• [Provided data]:

──────

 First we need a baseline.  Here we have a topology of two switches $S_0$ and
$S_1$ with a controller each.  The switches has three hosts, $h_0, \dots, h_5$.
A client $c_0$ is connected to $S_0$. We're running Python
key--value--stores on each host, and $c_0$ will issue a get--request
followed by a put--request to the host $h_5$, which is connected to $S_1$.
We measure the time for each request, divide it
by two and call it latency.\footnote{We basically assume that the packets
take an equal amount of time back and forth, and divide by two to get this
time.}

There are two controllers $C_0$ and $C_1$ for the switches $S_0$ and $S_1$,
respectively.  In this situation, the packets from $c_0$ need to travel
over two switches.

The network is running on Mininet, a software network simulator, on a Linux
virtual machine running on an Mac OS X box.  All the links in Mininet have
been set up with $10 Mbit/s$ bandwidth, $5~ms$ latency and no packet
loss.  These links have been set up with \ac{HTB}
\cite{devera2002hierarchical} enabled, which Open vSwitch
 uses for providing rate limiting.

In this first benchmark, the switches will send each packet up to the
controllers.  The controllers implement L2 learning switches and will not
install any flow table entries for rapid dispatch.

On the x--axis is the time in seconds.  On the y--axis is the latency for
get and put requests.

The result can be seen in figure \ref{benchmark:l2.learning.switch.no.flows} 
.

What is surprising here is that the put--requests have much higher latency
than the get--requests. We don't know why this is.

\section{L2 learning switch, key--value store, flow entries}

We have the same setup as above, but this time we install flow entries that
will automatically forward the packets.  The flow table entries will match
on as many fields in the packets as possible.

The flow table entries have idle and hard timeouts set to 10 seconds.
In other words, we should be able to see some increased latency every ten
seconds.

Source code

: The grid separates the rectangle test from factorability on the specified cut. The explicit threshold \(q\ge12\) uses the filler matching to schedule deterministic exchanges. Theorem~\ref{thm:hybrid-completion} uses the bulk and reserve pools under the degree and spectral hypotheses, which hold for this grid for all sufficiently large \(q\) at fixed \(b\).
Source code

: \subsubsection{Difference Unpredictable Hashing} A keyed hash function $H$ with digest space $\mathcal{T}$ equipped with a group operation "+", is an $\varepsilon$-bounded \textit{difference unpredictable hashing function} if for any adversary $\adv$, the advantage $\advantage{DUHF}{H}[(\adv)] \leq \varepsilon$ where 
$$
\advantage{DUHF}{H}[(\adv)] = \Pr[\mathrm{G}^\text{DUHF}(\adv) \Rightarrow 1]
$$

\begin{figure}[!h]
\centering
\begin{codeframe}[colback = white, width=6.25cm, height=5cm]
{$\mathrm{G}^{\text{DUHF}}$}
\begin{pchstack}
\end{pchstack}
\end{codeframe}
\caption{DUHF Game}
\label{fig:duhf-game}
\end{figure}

──────

• [What to produce]: From the records above, copy only the lines starting with the line that holds "by two and call" and going on through the line that holds "over two switches.", exactly as written.

• [Task result]:
by two and call it latency.\footnote{We basically assume that the packets
take an equal amount of time back and forth, and divide by two to get this
time.}

There are two controllers $C_0$ and $C_1$ for the switches $S_0$ and $S_1$,
respectively.  In this situation, the packets from $c_0$ need to travel
over two switches.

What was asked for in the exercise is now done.